Na onda da ressaca da imprensa sobre o suposto ataque de skinheads contra a brasileira Paula e da notícia de que o integrante do Solange Tô Aberta foi vítima de homofobia, cheguei ao link da entrevista do Bernardo Carvalho sobre seu novo livro, O Filho da Mãe, que a Companhia das Letras lança este mês.

Ele fala da homofobia das cidades russas, onde se passa o livro. Segue um trecho:

O quanto a viagem foi importante para você escrever o livro? A ideia de falar do ódio a homossexuais, por exemplo, surgiu lá?

A viagem foi muito importante, porque sem essa experiência do pânico, por exemplo, eu não teria visto nada daquilo.

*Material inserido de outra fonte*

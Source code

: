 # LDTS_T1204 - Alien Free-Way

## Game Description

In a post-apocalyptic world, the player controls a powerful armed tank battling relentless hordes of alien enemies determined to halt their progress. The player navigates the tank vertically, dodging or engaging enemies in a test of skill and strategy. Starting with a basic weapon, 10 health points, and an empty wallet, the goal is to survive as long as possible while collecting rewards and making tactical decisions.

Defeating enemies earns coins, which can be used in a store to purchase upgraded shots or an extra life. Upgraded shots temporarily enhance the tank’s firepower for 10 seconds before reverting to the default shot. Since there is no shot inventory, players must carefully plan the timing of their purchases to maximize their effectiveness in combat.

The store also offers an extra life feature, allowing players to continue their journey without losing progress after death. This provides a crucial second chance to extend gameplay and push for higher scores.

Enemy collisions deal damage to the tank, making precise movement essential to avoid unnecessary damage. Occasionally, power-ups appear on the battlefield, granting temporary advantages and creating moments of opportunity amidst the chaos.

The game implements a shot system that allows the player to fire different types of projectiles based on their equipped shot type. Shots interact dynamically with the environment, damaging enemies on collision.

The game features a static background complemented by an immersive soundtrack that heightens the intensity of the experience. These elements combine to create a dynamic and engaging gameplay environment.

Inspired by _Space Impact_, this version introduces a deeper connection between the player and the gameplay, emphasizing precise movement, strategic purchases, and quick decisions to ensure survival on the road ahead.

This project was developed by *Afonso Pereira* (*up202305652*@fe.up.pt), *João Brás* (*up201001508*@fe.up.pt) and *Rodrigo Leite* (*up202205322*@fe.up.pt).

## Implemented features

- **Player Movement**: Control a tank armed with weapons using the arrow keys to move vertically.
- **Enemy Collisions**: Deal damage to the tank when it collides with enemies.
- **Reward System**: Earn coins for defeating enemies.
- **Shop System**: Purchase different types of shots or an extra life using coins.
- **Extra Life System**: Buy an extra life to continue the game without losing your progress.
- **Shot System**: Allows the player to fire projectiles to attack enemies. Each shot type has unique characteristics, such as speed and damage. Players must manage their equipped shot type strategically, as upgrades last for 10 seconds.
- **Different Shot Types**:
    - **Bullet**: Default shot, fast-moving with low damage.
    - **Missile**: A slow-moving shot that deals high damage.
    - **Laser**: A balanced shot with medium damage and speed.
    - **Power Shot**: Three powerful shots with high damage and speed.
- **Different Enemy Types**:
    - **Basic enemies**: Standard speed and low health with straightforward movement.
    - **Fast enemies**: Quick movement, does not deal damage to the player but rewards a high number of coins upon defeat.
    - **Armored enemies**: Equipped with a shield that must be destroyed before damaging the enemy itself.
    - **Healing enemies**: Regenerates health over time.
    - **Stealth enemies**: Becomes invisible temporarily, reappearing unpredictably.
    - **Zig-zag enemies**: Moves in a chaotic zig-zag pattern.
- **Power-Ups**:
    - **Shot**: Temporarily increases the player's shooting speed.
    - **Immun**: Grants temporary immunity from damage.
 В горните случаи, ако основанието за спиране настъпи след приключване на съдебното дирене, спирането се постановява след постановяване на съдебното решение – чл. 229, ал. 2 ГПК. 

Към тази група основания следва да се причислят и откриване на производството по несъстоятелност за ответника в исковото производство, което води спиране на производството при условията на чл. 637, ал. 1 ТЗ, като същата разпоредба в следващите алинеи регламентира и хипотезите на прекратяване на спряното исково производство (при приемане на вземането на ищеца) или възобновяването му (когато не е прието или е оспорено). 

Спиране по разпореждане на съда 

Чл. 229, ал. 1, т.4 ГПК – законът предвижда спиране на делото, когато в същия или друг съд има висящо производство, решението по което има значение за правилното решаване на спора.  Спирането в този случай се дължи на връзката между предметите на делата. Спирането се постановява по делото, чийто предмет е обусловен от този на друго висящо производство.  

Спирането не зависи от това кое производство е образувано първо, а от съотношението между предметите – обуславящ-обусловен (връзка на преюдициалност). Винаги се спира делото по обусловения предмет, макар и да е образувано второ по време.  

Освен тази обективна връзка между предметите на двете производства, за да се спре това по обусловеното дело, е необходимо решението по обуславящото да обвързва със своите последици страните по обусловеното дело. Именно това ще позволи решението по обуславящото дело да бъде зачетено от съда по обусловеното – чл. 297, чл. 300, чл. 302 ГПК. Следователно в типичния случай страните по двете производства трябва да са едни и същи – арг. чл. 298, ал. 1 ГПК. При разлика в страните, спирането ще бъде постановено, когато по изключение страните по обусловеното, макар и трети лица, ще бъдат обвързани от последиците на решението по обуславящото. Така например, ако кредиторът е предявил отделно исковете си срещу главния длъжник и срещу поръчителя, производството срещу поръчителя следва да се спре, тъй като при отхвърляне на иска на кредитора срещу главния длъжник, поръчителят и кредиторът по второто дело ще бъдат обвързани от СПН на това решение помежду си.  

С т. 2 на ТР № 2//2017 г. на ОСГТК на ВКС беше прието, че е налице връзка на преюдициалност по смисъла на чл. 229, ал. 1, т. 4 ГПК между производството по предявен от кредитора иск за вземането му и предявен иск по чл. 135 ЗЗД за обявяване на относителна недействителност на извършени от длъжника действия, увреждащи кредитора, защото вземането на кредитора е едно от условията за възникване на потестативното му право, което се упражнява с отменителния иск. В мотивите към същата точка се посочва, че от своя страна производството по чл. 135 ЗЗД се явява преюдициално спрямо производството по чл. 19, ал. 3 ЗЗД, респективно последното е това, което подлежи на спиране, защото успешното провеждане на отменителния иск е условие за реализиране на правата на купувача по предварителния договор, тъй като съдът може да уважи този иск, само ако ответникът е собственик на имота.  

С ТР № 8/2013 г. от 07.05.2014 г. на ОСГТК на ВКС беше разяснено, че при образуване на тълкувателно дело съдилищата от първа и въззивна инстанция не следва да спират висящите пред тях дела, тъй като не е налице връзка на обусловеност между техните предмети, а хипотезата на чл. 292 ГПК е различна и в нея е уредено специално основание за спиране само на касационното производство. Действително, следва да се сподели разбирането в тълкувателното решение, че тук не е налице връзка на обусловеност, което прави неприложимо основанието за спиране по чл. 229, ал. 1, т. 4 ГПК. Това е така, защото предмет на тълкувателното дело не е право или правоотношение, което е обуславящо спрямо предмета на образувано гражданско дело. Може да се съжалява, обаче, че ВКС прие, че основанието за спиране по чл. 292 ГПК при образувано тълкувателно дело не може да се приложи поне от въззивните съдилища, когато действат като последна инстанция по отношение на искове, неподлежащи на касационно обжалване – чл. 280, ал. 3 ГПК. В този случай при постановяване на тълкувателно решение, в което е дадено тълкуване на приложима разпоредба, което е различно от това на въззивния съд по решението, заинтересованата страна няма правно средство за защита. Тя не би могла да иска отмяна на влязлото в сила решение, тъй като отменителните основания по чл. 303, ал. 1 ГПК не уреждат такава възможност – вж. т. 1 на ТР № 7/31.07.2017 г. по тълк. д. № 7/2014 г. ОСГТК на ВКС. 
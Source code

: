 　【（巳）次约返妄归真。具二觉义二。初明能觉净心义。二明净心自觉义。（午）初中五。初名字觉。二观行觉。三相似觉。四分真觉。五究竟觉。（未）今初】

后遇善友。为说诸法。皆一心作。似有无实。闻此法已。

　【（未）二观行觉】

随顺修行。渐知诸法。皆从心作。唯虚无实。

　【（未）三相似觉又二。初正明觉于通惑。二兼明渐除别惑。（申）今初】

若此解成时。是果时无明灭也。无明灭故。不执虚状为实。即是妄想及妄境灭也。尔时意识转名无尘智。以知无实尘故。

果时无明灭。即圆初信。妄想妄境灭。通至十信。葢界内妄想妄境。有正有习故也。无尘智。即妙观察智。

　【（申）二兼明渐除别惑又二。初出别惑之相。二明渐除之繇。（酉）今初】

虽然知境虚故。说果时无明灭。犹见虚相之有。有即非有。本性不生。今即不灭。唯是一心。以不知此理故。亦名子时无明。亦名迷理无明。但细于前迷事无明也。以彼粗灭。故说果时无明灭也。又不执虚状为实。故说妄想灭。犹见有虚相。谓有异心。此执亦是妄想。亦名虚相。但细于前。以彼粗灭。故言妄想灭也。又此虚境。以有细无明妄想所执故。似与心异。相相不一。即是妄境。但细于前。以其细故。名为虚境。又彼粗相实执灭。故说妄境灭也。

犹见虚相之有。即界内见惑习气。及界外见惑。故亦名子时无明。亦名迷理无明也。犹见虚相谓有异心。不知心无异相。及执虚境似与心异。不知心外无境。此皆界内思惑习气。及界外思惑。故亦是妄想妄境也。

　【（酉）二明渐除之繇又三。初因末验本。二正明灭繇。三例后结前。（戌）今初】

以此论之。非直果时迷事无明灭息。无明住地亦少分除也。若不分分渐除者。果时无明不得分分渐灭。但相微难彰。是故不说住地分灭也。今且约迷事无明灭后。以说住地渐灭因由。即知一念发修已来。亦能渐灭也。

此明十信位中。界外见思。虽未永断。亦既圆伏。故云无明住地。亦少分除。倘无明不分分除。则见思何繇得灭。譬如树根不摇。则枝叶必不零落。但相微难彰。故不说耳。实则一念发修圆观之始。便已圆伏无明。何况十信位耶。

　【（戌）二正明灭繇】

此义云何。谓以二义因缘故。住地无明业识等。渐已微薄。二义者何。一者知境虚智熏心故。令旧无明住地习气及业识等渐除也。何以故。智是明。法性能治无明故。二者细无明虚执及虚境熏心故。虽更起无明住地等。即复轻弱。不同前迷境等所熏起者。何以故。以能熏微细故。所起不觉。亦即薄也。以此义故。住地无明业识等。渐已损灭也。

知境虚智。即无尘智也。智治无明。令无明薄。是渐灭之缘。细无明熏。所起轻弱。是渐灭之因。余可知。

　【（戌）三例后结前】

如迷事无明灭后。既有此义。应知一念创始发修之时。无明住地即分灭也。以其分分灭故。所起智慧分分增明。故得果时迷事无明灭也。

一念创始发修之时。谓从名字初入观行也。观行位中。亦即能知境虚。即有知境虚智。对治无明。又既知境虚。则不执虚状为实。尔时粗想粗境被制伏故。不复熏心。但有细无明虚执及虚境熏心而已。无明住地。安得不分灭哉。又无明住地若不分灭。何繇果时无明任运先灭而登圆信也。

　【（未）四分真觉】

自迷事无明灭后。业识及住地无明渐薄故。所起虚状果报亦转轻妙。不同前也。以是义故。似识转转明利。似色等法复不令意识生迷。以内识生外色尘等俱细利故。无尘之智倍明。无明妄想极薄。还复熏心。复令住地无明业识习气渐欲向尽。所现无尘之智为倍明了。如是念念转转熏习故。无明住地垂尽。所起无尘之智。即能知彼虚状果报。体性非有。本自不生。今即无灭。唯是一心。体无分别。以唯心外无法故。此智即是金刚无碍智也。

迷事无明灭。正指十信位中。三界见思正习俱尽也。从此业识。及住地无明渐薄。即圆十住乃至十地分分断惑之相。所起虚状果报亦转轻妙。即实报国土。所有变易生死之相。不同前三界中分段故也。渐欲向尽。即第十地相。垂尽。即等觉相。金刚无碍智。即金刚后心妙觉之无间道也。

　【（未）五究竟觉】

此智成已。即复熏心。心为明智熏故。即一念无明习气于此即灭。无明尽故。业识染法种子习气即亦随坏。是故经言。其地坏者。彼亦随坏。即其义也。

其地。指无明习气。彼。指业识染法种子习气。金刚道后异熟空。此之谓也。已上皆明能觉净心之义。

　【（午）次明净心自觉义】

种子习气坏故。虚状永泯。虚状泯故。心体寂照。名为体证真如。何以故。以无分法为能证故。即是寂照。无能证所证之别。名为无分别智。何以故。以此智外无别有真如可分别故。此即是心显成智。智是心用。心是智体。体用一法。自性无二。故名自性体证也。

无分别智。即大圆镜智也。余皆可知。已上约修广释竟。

Eu alucinei a cidade. Isso não quer dizer que eu não tenha entendido nada do que vi. Houve uma distorção subjetiva (sem a qual o romance não existiria), mas a alucinação não deixa de ser uma forma de entendimento, neste caso até mais interessante do que uma visão objetiva. Quanto aos homossexuais, o que me interessava, na verdade, era escrever sobre personagens que, como eu, não coubessem ali. Além de homossexuais, os dois protagonistas são “estrangeiros” (não conseguem se inserir na cidade e só pensam em ir embora) como eu. Não vi nenhuma agressão a homossexuais, mas basta ler o noticiário para saber que nas grandes cidades russas há homofobia, assim como agressões e preconceito contra “estrangeiros” de antigas repúblicas soviéticas, sobretudo do Cáucaso.

Para ler o resto da entrevista, aqui.

Estou ansioso para ler este novo livro de Bernardo. Faz parte de uma série da Companhia das Letras chamada Amores Expressos, em que 17 autores são enviados a diferentes lugares do mundo para escreverem uma história de amor.